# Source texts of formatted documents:
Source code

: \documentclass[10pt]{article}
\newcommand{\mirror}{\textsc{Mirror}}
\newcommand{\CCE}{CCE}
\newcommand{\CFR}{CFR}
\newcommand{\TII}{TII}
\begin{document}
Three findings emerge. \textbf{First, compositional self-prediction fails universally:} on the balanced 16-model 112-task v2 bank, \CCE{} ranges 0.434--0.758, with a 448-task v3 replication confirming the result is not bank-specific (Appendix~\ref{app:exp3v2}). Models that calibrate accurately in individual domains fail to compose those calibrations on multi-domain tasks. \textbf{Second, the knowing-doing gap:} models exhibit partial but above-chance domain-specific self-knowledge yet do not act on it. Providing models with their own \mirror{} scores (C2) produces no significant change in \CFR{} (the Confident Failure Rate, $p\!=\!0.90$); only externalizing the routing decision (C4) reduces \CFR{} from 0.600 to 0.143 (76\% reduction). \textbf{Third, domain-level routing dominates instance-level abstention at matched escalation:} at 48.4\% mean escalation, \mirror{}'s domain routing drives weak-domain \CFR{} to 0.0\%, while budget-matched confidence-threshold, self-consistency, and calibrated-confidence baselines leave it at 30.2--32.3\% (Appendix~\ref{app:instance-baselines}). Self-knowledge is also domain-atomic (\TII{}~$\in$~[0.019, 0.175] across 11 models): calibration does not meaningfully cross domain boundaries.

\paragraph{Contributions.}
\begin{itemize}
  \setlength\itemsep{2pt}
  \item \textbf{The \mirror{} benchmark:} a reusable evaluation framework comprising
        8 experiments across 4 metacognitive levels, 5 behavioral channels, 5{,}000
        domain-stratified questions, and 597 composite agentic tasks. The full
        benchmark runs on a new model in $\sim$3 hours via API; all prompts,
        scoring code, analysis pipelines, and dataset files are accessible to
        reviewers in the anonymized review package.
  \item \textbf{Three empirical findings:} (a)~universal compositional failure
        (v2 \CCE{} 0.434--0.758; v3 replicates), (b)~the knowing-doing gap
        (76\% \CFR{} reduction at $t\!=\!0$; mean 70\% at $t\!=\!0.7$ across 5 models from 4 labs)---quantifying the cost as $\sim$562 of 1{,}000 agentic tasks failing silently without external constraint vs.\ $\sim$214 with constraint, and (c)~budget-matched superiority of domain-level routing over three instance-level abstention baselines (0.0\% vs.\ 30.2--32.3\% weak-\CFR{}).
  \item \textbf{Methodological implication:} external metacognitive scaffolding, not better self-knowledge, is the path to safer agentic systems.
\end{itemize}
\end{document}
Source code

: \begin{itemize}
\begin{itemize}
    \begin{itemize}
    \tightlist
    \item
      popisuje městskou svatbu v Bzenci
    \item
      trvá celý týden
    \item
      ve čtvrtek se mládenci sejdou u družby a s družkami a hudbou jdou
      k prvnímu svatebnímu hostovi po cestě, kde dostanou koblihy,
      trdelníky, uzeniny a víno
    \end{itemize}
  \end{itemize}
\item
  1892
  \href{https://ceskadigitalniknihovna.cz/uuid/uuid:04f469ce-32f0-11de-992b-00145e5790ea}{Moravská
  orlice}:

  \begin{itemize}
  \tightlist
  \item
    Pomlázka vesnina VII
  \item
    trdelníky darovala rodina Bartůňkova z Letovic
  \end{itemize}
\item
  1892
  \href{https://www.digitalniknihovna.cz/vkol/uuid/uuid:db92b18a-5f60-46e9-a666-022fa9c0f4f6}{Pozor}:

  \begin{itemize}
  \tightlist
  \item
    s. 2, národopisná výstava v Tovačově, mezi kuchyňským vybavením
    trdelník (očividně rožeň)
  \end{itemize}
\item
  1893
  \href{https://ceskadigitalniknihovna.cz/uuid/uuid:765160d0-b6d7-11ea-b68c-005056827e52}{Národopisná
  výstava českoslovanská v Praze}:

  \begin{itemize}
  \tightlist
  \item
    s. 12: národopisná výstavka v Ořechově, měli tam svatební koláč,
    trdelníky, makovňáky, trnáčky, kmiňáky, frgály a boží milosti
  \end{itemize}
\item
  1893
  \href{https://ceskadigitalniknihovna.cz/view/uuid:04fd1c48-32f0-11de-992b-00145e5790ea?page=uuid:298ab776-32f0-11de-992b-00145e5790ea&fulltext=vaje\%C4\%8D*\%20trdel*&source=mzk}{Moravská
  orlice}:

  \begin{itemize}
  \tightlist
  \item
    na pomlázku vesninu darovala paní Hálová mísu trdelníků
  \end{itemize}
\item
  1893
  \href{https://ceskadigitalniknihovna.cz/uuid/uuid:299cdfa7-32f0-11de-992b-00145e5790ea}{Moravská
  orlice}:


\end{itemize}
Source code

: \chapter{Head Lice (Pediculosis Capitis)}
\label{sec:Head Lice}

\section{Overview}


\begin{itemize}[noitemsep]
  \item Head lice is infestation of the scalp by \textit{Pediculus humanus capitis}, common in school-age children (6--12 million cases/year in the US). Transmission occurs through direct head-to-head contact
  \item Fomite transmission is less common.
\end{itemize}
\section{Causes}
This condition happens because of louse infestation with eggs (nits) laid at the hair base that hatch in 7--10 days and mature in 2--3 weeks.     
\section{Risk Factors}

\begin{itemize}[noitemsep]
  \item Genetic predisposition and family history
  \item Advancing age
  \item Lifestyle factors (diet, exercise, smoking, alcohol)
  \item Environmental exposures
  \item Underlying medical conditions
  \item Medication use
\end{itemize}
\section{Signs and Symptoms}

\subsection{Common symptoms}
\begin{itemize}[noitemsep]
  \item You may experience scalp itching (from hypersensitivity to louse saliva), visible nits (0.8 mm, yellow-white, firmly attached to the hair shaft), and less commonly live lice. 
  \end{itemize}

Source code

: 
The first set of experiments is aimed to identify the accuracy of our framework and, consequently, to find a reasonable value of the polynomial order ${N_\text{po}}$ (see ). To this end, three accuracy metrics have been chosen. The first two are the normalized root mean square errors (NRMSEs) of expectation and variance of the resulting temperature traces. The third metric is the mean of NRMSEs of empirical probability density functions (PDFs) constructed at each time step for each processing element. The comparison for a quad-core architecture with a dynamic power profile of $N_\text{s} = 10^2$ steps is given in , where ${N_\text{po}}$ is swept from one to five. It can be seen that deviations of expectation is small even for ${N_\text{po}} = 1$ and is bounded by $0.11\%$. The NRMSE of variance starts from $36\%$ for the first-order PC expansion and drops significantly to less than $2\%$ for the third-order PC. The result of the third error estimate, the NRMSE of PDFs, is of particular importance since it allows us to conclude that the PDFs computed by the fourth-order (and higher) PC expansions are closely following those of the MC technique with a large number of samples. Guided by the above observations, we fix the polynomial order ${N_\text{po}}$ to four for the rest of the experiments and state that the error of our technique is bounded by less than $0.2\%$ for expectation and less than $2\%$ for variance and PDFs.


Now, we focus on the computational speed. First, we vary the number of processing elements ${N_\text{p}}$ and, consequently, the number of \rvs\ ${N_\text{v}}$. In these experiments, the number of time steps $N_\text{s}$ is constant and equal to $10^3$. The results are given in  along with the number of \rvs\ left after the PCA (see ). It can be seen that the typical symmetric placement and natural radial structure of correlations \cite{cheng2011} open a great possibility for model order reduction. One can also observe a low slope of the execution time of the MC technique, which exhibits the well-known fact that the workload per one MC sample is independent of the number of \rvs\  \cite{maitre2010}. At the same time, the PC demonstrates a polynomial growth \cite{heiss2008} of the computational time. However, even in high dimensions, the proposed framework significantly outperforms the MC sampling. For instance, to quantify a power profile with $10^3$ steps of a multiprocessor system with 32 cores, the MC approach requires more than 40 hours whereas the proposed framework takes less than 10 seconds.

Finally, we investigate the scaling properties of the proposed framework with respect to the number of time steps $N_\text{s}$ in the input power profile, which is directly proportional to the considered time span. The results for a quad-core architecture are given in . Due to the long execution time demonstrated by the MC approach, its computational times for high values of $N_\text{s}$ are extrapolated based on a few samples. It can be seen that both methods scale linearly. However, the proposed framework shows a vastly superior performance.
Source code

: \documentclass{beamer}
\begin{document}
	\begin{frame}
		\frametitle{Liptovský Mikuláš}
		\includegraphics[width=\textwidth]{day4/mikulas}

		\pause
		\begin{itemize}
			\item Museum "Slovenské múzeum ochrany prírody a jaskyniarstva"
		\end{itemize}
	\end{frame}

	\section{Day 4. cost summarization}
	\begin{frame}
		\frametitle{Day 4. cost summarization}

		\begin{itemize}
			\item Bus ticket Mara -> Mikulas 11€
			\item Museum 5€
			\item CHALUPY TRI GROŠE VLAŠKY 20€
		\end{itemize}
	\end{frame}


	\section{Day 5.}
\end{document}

# EXERCISE OBJECTIVE:
Lines of the data above that include the string "execution" must each be copied.

# SOLUTION TO THIS PROBLEM:
Now, we focus on the computational speed. First, we vary the number of processing elements ${N_\text{p}}$ and, consequently, the number of \rvs\ ${N_\text{v}}$. In these experiments, the number of time steps $N_\text{s}$ is constant and equal to $10^3$. The results are given in  along with the number of \rvs\ left after the PCA (see ). It can be seen that the typical symmetric placement and natural radial structure of correlations \cite{cheng2011} open a great possibility for model order reduction. One can also observe a low slope of the execution time of the MC technique, which exhibits the well-known fact that the workload per one MC sample is independent of the number of \rvs\  \cite{maitre2010}. At the same time, the PC demonstrates a polynomial growth \cite{heiss2008} of the computational time. However, even in high dimensions, the proposed framework significantly outperforms the MC sampling. For instance, to quantify a power profile with $10^3$ steps of a multiprocessor system with 32 cores, the MC approach requires more than 40 hours whereas the proposed framework takes less than 10 seconds.
Finally, we investigate the scaling properties of the proposed framework with respect to the number of time steps $N_\text{s}$ in the input power profile, which is directly proportional to the considered time span. The results for a quad-core architecture are given in . Due to the long execution time demonstrated by the MC approach, its computational times for high values of $N_\text{s}$ are extrapolated based on a few samples. It can be seen that both methods scale linearly. However, the proposed framework shows a vastly superior performance.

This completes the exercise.